Positon emission tomography (PET) is an imaging modality capable of visualizing biomolecules in vivo and can be used to aid in disease diagnosis, staging of disease severity, and monitoring of disease response to treatment. PET relies on the use of tracers (i.e. biomolecules labeled with radionuclides) for imaging. Due to the short half-life of the radionuclides used, PET tracer production is typically performed right before an imaging event. Production of a PET tracer can be broken down into three major parts: production of the radionuclide, radiochemical synthesis of the tracer, and, lastly, purification, formulation and quality control testing of the tracer.

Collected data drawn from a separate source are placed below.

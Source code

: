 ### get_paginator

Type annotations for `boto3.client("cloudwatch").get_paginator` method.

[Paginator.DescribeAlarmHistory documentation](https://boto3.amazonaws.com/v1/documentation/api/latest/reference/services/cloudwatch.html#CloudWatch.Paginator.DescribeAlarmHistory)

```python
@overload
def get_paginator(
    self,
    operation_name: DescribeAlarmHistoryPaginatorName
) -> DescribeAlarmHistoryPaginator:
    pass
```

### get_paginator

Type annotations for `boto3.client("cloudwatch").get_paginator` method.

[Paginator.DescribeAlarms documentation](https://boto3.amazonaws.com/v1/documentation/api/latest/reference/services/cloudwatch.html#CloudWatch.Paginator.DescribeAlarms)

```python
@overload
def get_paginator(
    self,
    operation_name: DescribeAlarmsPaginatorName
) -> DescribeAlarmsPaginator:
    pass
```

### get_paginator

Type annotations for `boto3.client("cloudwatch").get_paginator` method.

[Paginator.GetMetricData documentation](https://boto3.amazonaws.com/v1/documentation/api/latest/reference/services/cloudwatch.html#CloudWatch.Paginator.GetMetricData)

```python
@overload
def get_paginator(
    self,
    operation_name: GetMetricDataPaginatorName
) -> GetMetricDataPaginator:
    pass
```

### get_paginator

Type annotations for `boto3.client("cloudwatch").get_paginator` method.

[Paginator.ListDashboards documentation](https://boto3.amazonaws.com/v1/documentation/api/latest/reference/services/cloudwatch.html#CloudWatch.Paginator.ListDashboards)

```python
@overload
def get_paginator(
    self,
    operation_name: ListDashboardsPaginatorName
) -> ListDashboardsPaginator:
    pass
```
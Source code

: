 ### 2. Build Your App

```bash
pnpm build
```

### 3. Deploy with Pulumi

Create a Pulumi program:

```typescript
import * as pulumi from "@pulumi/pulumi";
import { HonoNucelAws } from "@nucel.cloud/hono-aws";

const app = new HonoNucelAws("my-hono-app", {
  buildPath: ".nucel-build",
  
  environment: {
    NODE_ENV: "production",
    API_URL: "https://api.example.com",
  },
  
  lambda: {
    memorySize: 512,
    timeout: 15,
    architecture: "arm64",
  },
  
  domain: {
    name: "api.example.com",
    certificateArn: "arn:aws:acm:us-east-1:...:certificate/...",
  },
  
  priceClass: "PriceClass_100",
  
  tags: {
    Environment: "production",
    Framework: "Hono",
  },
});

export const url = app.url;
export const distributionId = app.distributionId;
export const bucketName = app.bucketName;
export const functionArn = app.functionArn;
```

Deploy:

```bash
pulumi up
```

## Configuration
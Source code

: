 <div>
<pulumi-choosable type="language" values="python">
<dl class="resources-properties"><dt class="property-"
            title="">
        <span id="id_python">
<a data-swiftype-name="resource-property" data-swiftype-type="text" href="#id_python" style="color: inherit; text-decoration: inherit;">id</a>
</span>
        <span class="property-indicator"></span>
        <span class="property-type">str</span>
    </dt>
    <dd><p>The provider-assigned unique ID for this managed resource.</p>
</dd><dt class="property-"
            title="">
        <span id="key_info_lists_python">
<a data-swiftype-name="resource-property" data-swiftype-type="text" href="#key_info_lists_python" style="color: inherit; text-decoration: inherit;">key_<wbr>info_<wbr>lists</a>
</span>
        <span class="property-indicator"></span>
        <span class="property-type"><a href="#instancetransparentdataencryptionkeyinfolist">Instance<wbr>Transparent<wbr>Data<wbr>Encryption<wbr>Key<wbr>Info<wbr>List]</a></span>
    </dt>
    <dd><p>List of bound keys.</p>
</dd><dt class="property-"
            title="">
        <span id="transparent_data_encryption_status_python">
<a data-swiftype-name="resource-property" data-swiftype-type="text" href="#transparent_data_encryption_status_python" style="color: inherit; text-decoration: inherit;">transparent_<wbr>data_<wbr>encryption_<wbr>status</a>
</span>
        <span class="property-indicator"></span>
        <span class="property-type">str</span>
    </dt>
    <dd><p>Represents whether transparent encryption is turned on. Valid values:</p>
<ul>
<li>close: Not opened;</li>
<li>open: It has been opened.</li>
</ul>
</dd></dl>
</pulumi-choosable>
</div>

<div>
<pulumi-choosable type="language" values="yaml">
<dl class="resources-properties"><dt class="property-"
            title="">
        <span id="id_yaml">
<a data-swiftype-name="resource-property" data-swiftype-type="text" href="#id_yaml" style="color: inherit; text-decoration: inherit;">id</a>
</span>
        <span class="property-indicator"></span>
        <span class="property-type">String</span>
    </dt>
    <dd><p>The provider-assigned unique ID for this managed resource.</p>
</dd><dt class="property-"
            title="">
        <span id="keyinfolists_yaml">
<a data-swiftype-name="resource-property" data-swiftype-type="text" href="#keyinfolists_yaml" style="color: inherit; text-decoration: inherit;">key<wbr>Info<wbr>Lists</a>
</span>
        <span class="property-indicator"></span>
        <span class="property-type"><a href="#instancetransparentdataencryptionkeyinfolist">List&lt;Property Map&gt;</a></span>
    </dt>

Several groups, including our own, have looked into leveraging the benefits of microfluidics (reduced system size, finer control of reaction parameters, reduced reagent consumption) towards the production of PET tracers. These microfluidic versions of commonly-used PET tracer production equipment enable users to scale up or down the amount of tracer that is produced at a given time. Compared to current commercial systems which are designed to synthesize large batches of PET tracers for clinical applications, these microfluidic systems can offer substantial cost savings by enabling production of smaller batches based on user needs.

Microfluidic approaches have already been applied successfully towards radiochemical synthesis, purification, and quality control testing of tracers. There, however, still exists several steps in tracer production that could benefit from microfluidic technologies. Evaporation of solvent during the concentration and formulation steps following tracer purification is currently performed on slow and bulky rotary evaporators. Microfluidic technology could aid in size reduction while also leveraging microfluidic advantages such as faster heat transfer to increase evaporation rates. Part of this dissertation is focused on applying microfluidic technologies towards the concentration and formulation of PET tracers following purification.

Despite successful design and operation of microfluidic radiosynthesizers, one main limitation that microfluidic radiosynthesizers face is differences between radionuclide volumes (mL) and microfluidic reactor volumes (μL). This disconnect limits the amount of starting radioactivity that can loaded into microscale reactors for radiosyntheses. To address this need, work presented in this dissertation also focuses on the design, fabrication, and testing of an automated microfluidic radionuclide concentrator based on miniaturized anion and cation exchange cartridges enabling the concentration of various types of radionuclides (e.g. fluorine-18 and gallium-68). Concentrated radionuclides in microliter volumes enables microfluidic synthesis of a diverse range of PET tracers in large quantities.

We have also pursued further development of microreactors leading to new advancements to improve the radiosynthesis step during tracer production. Previously our group has demonstrated synthesis of a diverse range of PET tracers using a microfluidic radiosynthesizer based on electrowetting on dielectric (EWOD). Despite advantages of compact size and reduced reagent consumption, a limitation was the cost and complexity of the single-use EWOD chips used during production. In this dissertation, we combat these limitations through the design and fabrication of an automated microfluidic radiosynthesizer based on patterned wettability. This new platform uses reaction chips that are easier to fabricate (compared to EWOD), are a fraction of the cost, and are significantly easier to operate.

Lastly, in this dissertation we demonstrate successful integration of our radionuclide concentrator with our newly design radiosynthesizer. We perform synthesis of [18F]fallypride using high starting activities and demonstrate the ability to produce tracers in high quantities. This integrated platform thus enables both production of low and high quantities of tracer depending on user needs.

The developments presented in this dissertation represent tools for performing portions of the whole PET tracer production process in a more cost effective and efficient manner. Future work will be focused on the successful integration of all components (both microfluidic and conventional) necessary for PET tracer production to enable automated, reliable, high yielding radiosyntheses of clinical grade PET tracers.